For the PHY errors when both IN and OUT transfers are done simultaneously, please refer to this KBA  Simultaneous IN/OUT USB Transfers in EZ-USB® FX3™ ... - Infineon Developer Community  

Also, please let me know if CY_U3P_DMA_CB_ERROR is seen when the transfers stop. Please register this event in the DMA callbacks before checking in the DMA callback.

Regards,
Rashi
0 Likes
mialc_1106291
Level 4
First solution authored First like given 25 sign-ins
Level 4

Hi Rashi,

I occasionally see the CY_U3P_DMA_CB_PROD_EVENT event signaled when buffer_p.count is zero but according to the host application all of the data has gone through. 

I registered notifications for CY_U3P_DMA_CB_XFER_CPLT, CY_U3P_DMA_CB_PROD_EVENT, CY_U3P_DMA_CB_ABORTED, and CY_U3P_DMA_CB_ERROR. I'm seeing CY_U3P_DMA_CB_ERROR before the host sends the cancellation request.

I was hoping to look at buffer_p.count when receiving the CY_U3P_DMA_CB_ABORTED event, as this event is signaled after the host send a cancellation command to the device once it hasn't received any data in a long time. However, the callback function is invoked with NULL passed for the 3rd parameter. The definition of CyU3PDmaMultiCallback_t has a comment that states that the pointer will be valid for event types CY_U3P_DMA_CB_RECV_CPLT and CY_U3P_DMA_CB_PROD_EVENT so I guess that's why NULL is passed in during abort.

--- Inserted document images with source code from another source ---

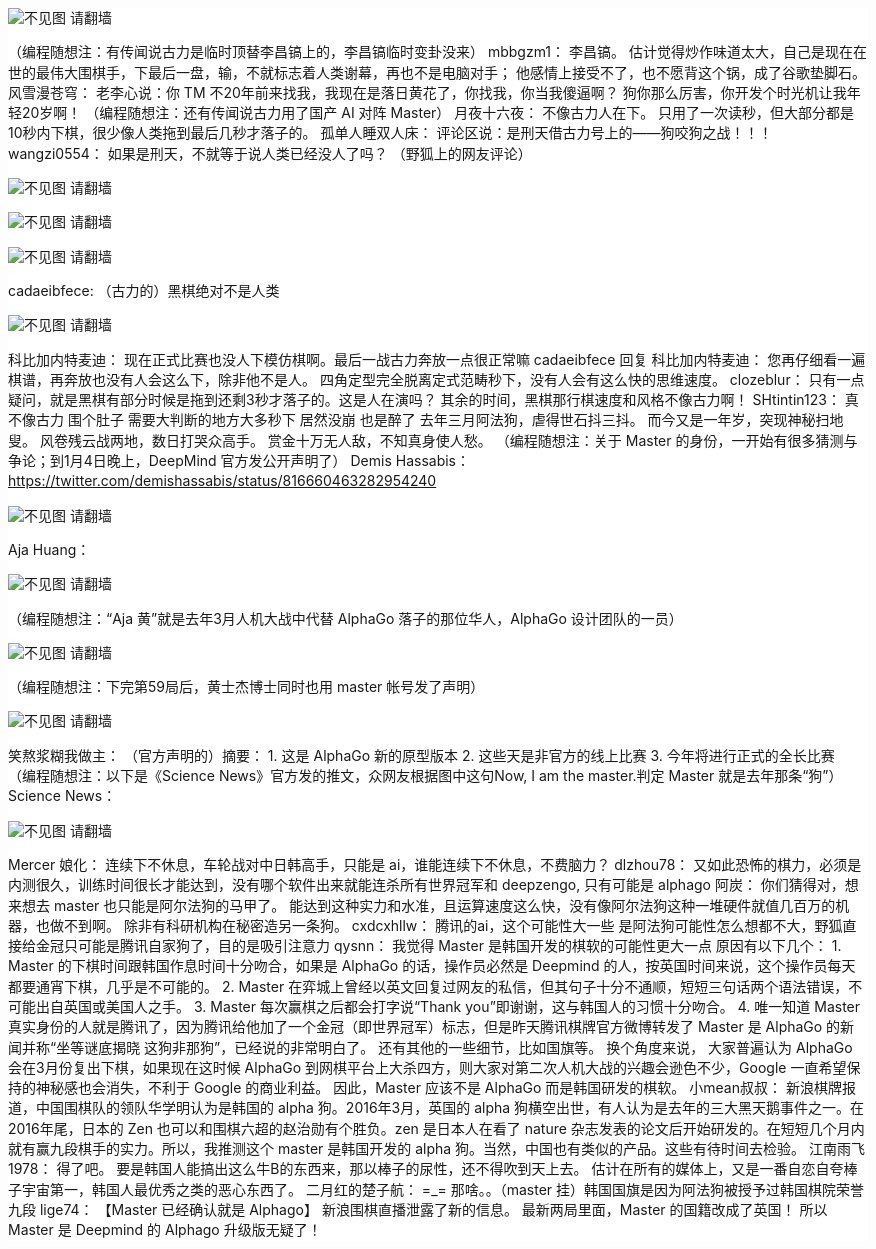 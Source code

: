 ![不见图 请翻墙](https://lh4.googleusercontent.com/QolEMNcGGq26DbbF7XByMbud55Zk9Tx2i66M4ynEx3BJSEvo_z8-kCfoG1z_IgeCDtNPyPe6lyIir0hBhhL050j6gdnZI9Aa-Inka9qvcB95NbSsvtkoLdCzyDedHDMySVH8zOCUblw)

（编程随想注：有传闻说古力是临时顶替李昌镐上的，李昌镐临时变卦没来） mbbgzm1： 李昌镐。 估计觉得炒作味道太大，自己是现在在世的最伟大围棋手，下最后一盘，输，不就标志着人类谢幕，再也不是电脑对手； 他感情上接受不了，也不愿背这个锅，成了谷歌垫脚石。 风雪漫苍穹： 老李心说：你 TM 不20年前来找我，我现在是落日黄花了，你找我，你当我傻逼啊？ 狗你那么厉害，你开发个时光机让我年轻20岁啊！ （编程随想注：还有传闻说古力用了国产 AI 对阵 Master） 月夜十六夜： 不像古力人在下。 只用了一次读秒，但大部分都是10秒内下棋，很少像人类拖到最后几秒才落子的。 孤单人睡双人床： 评论区说：是刑天借古力号上的——狗咬狗之战！！！ wangzi0554： 如果是刑天，不就等于说人类已经没人了吗？ （野狐上的网友评论）

![不见图 请翻墙](https://lh6.googleusercontent.com/4myVLfAX8KamRP-rhMm6bf9KOzFao4a54kERz62s0g48XT9Xb6B_tRp5MF20JnQbGNOE_fmEwZR_2v46YuUJVBMK48XJXheOR-AXXktKSOMpNfodDe5_WrnsWaBZ1Z1UN0a0ijJOhKw)

![不见图 请翻墙](https://lh3.googleusercontent.com/h2C842N_AcVMP8hSiuVcHqCO46GKgLMz8_UKCEfJKAdU9wmhk8dXEAmx1M0DsmQODEPLhqQw6zo3x0Y80orN3k-_KwvvpMLCu1C2fSy2eBefKbf_HjC-yxjvUZ8987ksd6U-Jh6lZx0)

![不见图 请翻墙](https://lh4.googleusercontent.com/DqE0QW9OBBZwzEP2yFHgnjYOB_-ScABSJfxElfjP-xnSXskdZyUrSPPwb7ucbiu2_Xio26uJ_wiC2hYG7hPl3ObdRmA8a0E6kKNymBx9J9w7xsgwvZVgVkM10HPI825h5UcfEuAO37w)

cadaeibfece: （古力的）黑棋绝对不是人类

![不见图 请翻墙](https://lh5.googleusercontent.com/Bqt_lWRBBzeEFTIOMQyR24BsMnbJo4xYNeA36rEN-JuzoounkbGodQhk3PQCVjOs9rvaNY0xrpIFn0s4IajYA46P6zqgzfnpsdcZcYS8jx8fBZeIZE_KXCtXTKoG69jUTu2B_s46kzw)

科比加内特麦迪： 现在正式比赛也没人下模仿棋啊。最后一战古力奔放一点很正常嘛 cadaeibfece 回复 科比加内特麦迪： 您再仔细看一遍棋谱，再奔放也没有人会这么下，除非他不是人。 四角定型完全脱离定式范畴秒下，没有人会有这么快的思维速度。 clozeblur： 只有一点疑问，就是黑棋有部分时候是拖到还剩3秒才落子的。这是人在演吗？ 其余的时间，黑棋那行棋速度和风格不像古力啊！ SHtintin123： 真不像古力 围个肚子 需要大判断的地方大多秒下 居然没崩 也是醉了 去年三月阿法狗，虐得世石抖三抖。 而今又是一年岁，突现神秘扫地叟。 风卷残云战两地，数日打哭众高手。 赏金十万无人敌，不知真身使人愁。 （编程随想注：关于 Master 的身份，一开始有很多猜测与争论；到1月4日晚上，DeepMind 官方发公开声明了） Demis Hassabis： https://twitter.com/demishassabis/status/816660463282954240

![不见图 请翻墙](https://lh5.googleusercontent.com/Aj2M5TDSEOJFbIRJRDryG--rBs__mMlHDpm3uUn29yLEBtzXbepEjgs8q2Ja4yMgEm6jdxFnPgtnFlZfy15QgxwM4UNszlAzMaEiZr7QrccWA6Ebar7Ok7OH5yZ1JubsN4JWMOz54dk)

Aja Huang：

![不见图 请翻墙](https://lh4.googleusercontent.com/1Gyd-whDlRa1Bny6K6yFZnMUG6Z-vb51w7wqdpCxVW-iPBF_21oYGM3KWiVQFvAiRTsNJ6lnkm7UHqzMJn37nXXdgrFAYJhm_EHCgAN5w_JPXDUsG8W6L1g3El8OS0Ut4txL3YXFQls)

（编程随想注：“Aja 黄”就是去年3月人机大战中代替 AlphaGo 落子的那位华人，AlphaGo 设计团队的一员）

![不见图 请翻墙](https://lh3.googleusercontent.com/3Q1bwiHCQCGH8ANgiNaQyHXxl5WpeYwRM10WSYFwYNSJ11tiJoomtX1LybptcRj_C0KjUs-ZVpEzBQb4EIJ3LaeBrfrSZACfIhaf9u-qwFsEShlvvzUJVsMQqYY6fD5cZhOdT969d8c)

（编程随想注：下完第59局后，黄士杰博士同时也用 master 帐号发了声明）

![不见图 请翻墙](https://lh5.googleusercontent.com/OYRWBqhAuFAL2FsUidBUy43JCGpGl8oJIJgEpBm9Xe0LNVhLztzYbu8hY-_-agS885OEX7TEP4l-hroylmgJgKKfewYLEG6BKkF5tA0ihhKJ7dO8cdFLyC8Wz-VP2cGJ3VkMLhN2-Xs)

笑熬浆糊我做主： （官方声明的）摘要： 1. 这是 AlphaGo 新的原型版本 2. 这些天是非官方的线上比赛 3. 今年将进行正式的全长比赛  
（编程随想注：以下是《Science News》官方发的推文，众网友根据图中这句Now, I am the master.判定 Master 就是去年那条“狗”） Science News：

![不见图 请翻墙](https://lh5.googleusercontent.com/UuuvJR_eb3uiJ2Gqg8EnU_tILHrtayCKndEXnSFV1oq6hqjfLTnPSkK6JLGIW3qdIO-llKOA8M-sknHHbNzDq46rwBuxG1cJbnLFiS8tcvC0HYXsoQfWCZ2qxV661Ng2Vly7bozXfvE)

Mercer 娘化： 连续下不休息，车轮战对中日韩高手，只能是 ai，谁能连续下不休息，不费脑力？ dlzhou78： 又如此恐怖的棋力，必须是内测很久，训练时间很长才能达到，没有哪个软件出来就能连杀所有世界冠军和 deepzengo, 只有可能是 alphago 阿炭： 你们猜得对，想来想去 master 也只能是阿尔法狗的马甲了。 能达到这种实力和水准，且运算速度这么快，没有像阿尔法狗这种一堆硬件就值几百万的机器，也做不到啊。 除非有科研机构在秘密造另一条狗。 cxdcxhllw： 腾讯的ai，这个可能性大一些 是阿法狗可能性怎么想都不大，野狐直接给金冠只可能是腾讯自家狗了，目的是吸引注意力 qysnn： 我觉得 Master 是韩国开发的棋软的可能性更大一点 原因有以下几个： 1. Master 的下棋时间跟韩国作息时间十分吻合，如果是 AlphaGo 的话，操作员必然是 Deepmind 的人，按英国时间来说，这个操作员每天都要通宵下棋，几乎是不可能的。 2. Master 在弈城上曾经以英文回复过网友的私信，但其句子十分不通顺，短短三句话两个语法错误，不可能出自英国或美国人之手。 3. Master 每次赢棋之后都会打字说“Thank you”即谢谢，这与韩国人的习惯十分吻合。 4. 唯一知道 Master 真实身份的人就是腾讯了，因为腾讯给他加了一个金冠（即世界冠军）标志，但是昨天腾讯棋牌官方微博转发了 Master 是 AlphaGo 的新闻并称“坐等谜底揭晓 这狗非那狗”，已经说的非常明白了。 还有其他的一些细节，比如国旗等。 换个角度来说， 大家普遍认为 AlphaGo 会在3月份复出下棋，如果现在这时候 AlphaGo 到网棋平台上大杀四方，则大家对第二次人机大战的兴趣会逊色不少，Google 一直希望保持的神秘感也会消失，不利于 Google 的商业利益。 因此，Master 应该不是 AlphaGo 而是韩国研发的棋软。 小mean叔叔： 新浪棋牌报道，中国围棋队的领队华学明认为是韩国的 alpha 狗。2016年3月，英国的 alpha 狗横空出世，有人认为是去年的三大黑天鹅事件之一。在2016年尾，日本的 Zen 也可以和围棋六超的赵治勋有个胜负。zen 是日本人在看了 nature 杂志发表的论文后开始研发的。在短短几个月内就有赢九段棋手的实力。所以，我推测这个 master 是韩国开发的 alpha 狗。当然，中国也有类似的产品。这些有待时间去检验。 江南雨飞1978： 得了吧。 要是韩国人能搞出这么牛B的东西来，那以棒子的尿性，还不得吹到天上去。 估计在所有的媒体上，又是一番自恋自夸棒子宇宙第一，韩国人最优秀之类的恶心东西了。 二月红的楚子航： =\_= 那啥。。（master 挂）韩国国旗是因为阿法狗被授予过韩国棋院荣誉九段 lige74： 【Master 已经确认就是 Alphago】 新浪围棋直播泄露了新的信息。 最新两局里面，Master 的国籍改成了英国！ 所以 Master 是 Deepmind 的 Alphago 升级版无疑了！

I understand that bidirectional transfers do not truely occur simultaneously but KBA94607 doesn't answer my question about why there would be PHY errors when I initiate bulk OUT and IN transfers at the same time.

Thanks,
Michael

0 Likes
Rashi_Vatsa
Moderator
Moderator 500 solutions authored 1000 replies posted 750 replies posted
Moderator

Hello Michael,

Please let me know for which channel do you see buffer_p.count is zero

Also, can you also check if there are any Link errors along with the PHY errors when IN and OUT transfers are done simultaneously?

Kindly, let me know which host controller is being used and are the transfers synchronous or asynchronous?

Is it possible to add some delay in the host application between IN and OUT transfers and check if there is some improvement in PHY and LINK errors? 

Regards,
Rashi
0 Likes
mialc_1106291
Level 4
First solution authored First like given 25 sign-ins
Level 4

Hi Rashi,

I'm seeing buffer_p.count is zero on the multi channel DMA that connects the GPIF to the USB IN endpoint 4.

I don't see any link errors, just PHY errors.

This problem occurs in Windows 10 with ASMedia USB 3.1 eXtensibile Host Controller and Intel USB 3.0 exTensible Host Controller. The only other hardware that I have access to that runs Windows has an ASMedia 3.0 host controller, but I haven't tried the software on there. I also have access to a M1 based MAC Mini. I've run the software on the MAC, and thus far haven't seen this problem, but the throughput is much lower due, which I think is due to us using a libusb based driver instead of a kernel driver like we do in Windows.

The transfers are asynchronous. The code that manages the transfers knows nothing about the protocol employed on the other end (GPIF slave FIFO, JTAG, SPI, etc) just that it needs to transfer X bytes out and Y bytes in. The thread that performs the transfers on the host side enters a loop where it initiates the transfers (asynchornously using WriteFile and ReadFile calls with overlapped structures) with each having a maximum chunk size of 32MB (this could be redefined, but has always been 32MB). The thread then waits (WaitForMultipleObjects) for the transfer to complete or for a semaphore indicating a transfer timeout (30 seconds by default). Once an OUT or IN transfer completes another transfer is initiated as needed, again with a chunk size limit of 32MB. This same code is used by all of our USB devices, not just the FX3 devices.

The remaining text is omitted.